Dataset records
================

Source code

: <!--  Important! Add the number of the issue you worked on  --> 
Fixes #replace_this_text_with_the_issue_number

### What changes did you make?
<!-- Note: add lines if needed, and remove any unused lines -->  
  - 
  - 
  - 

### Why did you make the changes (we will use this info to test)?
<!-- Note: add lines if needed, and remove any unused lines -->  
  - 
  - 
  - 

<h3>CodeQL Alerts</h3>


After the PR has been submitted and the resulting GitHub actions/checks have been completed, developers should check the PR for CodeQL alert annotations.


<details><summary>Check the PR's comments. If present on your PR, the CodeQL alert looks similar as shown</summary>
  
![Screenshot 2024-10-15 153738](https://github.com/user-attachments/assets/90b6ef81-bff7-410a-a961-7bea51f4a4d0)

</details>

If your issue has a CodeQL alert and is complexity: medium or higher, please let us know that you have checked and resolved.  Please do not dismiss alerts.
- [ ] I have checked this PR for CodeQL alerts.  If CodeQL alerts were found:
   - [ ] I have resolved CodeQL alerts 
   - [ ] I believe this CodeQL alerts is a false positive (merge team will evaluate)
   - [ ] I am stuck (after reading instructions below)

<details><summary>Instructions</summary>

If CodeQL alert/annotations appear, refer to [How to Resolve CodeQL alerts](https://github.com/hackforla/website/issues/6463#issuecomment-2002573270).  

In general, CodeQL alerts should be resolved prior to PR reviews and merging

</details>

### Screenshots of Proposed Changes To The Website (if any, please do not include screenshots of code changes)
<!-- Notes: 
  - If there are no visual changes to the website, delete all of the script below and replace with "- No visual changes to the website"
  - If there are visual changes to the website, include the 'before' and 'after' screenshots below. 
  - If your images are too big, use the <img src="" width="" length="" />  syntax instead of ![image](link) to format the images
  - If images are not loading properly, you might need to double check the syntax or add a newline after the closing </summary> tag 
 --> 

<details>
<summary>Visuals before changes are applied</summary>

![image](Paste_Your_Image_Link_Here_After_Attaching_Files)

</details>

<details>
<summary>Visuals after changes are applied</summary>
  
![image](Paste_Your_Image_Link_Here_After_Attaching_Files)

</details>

================

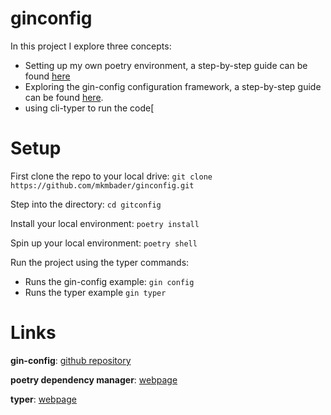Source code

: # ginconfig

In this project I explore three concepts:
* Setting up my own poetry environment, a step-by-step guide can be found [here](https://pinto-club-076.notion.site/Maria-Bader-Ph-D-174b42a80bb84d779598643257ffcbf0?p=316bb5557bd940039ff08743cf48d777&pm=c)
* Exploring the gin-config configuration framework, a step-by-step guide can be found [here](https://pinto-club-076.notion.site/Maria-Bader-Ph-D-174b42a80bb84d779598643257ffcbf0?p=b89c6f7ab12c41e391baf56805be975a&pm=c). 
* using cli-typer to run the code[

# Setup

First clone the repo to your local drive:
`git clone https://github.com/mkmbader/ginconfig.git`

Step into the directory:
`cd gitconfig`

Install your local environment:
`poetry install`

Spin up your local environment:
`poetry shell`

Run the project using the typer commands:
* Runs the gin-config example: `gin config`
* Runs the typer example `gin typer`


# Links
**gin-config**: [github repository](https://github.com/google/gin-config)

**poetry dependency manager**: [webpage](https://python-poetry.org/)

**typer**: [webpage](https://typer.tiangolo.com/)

================

What you are asked to do »
Each line above with the word "should" needs to be copied.

Response below »
After the PR has been submitted and the resulting GitHub actions/checks have been completed, developers should check the PR for CodeQL alert annotations.
In general, CodeQL alerts should be resolved prior to PR reviews and merging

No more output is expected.